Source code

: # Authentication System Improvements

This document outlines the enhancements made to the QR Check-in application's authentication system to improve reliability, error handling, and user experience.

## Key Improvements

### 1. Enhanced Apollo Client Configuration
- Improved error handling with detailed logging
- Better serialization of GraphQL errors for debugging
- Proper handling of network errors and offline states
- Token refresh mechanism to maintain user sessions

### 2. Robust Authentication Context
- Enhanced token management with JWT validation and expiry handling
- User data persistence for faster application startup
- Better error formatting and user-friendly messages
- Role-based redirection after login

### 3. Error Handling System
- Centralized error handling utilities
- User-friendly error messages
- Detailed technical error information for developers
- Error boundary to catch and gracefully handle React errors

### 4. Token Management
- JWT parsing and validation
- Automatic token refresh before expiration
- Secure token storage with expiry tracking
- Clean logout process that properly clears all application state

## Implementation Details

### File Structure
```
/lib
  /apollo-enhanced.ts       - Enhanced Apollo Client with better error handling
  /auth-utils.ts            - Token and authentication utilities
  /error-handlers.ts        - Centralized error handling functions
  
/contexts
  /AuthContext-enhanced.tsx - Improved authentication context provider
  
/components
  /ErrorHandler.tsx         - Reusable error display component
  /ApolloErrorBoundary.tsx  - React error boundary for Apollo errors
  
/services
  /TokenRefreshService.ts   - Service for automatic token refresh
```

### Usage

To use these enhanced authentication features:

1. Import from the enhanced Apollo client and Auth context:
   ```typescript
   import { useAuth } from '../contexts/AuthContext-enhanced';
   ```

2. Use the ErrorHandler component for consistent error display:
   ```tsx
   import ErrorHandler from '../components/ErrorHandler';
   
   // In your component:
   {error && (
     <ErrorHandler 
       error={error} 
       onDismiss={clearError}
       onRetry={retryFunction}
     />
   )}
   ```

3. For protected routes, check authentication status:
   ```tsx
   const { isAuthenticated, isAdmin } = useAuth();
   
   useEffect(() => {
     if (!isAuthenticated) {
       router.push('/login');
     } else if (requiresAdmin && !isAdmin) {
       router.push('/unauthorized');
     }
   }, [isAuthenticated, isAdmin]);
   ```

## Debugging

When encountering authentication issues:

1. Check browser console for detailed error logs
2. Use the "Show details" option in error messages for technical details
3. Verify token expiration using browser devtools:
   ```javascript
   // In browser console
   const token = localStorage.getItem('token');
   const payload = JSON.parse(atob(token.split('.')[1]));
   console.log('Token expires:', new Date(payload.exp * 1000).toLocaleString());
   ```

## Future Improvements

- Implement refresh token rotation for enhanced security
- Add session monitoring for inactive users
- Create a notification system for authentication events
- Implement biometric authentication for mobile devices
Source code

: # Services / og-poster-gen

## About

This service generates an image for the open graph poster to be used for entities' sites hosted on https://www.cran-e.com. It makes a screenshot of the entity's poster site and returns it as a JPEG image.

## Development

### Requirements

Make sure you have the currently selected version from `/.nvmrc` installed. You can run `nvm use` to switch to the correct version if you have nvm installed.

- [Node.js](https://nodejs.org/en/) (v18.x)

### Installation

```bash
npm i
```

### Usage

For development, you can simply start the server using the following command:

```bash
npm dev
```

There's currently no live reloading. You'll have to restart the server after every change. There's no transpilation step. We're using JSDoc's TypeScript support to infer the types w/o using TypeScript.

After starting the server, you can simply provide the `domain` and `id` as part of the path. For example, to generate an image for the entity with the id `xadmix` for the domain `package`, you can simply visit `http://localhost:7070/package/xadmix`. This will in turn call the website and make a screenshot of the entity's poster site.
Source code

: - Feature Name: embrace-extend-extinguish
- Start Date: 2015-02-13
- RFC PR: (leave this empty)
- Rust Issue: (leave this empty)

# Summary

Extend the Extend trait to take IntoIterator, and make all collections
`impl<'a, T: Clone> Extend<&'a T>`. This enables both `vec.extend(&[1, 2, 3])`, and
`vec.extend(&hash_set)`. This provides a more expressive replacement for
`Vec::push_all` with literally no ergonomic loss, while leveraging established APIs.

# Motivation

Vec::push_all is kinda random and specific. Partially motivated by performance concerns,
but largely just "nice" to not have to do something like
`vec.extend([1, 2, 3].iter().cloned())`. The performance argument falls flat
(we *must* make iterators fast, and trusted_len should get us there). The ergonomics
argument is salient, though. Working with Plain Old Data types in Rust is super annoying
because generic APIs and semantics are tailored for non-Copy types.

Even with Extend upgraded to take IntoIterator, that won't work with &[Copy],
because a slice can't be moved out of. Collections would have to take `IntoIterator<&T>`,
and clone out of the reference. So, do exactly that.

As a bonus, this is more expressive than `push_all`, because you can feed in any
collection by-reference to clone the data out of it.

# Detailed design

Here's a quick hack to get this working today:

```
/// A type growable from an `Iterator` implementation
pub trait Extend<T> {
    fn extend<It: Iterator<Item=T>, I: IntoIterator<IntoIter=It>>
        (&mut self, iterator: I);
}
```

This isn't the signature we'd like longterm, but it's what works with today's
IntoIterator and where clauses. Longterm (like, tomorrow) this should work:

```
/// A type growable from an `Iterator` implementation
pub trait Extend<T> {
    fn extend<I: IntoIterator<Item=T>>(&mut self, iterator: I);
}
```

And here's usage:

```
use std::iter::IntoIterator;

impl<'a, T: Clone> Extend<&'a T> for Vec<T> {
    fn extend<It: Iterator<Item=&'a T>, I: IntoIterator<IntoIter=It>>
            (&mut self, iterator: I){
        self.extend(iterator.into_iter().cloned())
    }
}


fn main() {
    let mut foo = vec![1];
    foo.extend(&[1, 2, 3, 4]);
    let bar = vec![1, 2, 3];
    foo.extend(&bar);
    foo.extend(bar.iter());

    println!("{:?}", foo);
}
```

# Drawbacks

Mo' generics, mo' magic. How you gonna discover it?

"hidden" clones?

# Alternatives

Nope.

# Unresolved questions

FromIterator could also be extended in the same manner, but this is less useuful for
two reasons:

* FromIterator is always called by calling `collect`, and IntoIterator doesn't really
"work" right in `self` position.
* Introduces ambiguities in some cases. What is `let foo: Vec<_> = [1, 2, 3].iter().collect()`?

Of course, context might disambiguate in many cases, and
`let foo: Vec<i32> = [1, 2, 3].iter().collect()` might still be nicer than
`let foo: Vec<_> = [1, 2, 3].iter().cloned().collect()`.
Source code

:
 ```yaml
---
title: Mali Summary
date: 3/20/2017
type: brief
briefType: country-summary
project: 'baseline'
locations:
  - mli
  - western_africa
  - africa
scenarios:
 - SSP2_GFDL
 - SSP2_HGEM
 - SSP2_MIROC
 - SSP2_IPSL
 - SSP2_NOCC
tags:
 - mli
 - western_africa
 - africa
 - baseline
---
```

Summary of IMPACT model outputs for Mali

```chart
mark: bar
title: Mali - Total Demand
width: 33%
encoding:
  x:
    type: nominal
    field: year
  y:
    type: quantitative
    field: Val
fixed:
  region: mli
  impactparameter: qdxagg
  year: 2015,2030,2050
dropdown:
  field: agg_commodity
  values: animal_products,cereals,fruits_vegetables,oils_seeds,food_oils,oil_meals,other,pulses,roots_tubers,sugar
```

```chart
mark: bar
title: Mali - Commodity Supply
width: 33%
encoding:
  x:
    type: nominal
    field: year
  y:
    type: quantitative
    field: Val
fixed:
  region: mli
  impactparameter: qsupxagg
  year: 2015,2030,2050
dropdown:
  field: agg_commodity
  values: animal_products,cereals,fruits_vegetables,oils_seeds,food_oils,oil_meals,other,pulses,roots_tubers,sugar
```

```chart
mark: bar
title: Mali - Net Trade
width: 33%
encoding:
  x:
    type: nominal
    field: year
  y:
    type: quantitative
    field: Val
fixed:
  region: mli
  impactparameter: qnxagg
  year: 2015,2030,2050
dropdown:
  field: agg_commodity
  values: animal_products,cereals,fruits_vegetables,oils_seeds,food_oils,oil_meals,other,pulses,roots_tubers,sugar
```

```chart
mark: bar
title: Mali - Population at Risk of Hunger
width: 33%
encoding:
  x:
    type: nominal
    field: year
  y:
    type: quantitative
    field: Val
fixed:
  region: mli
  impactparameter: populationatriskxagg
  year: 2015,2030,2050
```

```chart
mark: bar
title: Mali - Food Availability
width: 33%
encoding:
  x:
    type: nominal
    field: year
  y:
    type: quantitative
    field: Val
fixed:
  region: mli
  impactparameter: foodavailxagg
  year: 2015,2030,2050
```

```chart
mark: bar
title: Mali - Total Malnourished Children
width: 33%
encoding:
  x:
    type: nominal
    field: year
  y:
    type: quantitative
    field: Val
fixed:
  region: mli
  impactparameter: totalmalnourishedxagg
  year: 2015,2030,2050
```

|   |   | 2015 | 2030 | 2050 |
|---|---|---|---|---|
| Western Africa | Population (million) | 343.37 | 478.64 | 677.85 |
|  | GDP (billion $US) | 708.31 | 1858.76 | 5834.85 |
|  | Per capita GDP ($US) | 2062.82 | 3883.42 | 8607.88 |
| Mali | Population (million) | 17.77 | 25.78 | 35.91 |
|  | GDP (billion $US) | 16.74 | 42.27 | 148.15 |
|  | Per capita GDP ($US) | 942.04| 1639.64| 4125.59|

------------

**EXERCISE GOAL**
Ending with the line containing "- User data", please print exactly the lines of the material above from its first line onward, and nothing else.

**COMPLETED TASK**
Source code

: # Authentication System Improvements

This document outlines the enhancements made to the QR Check-in application's authentication system to improve reliability, error handling, and user experience.

## Key Improvements

### 1. Enhanced Apollo Client Configuration
- Improved error handling with detailed logging
- Better serialization of GraphQL errors for debugging
- Proper handling of network errors and offline states
- Token refresh mechanism to maintain user sessions

### 2. Robust Authentication Context
- Enhanced token management with JWT validation and expiry handling
- User data persistence for faster application startup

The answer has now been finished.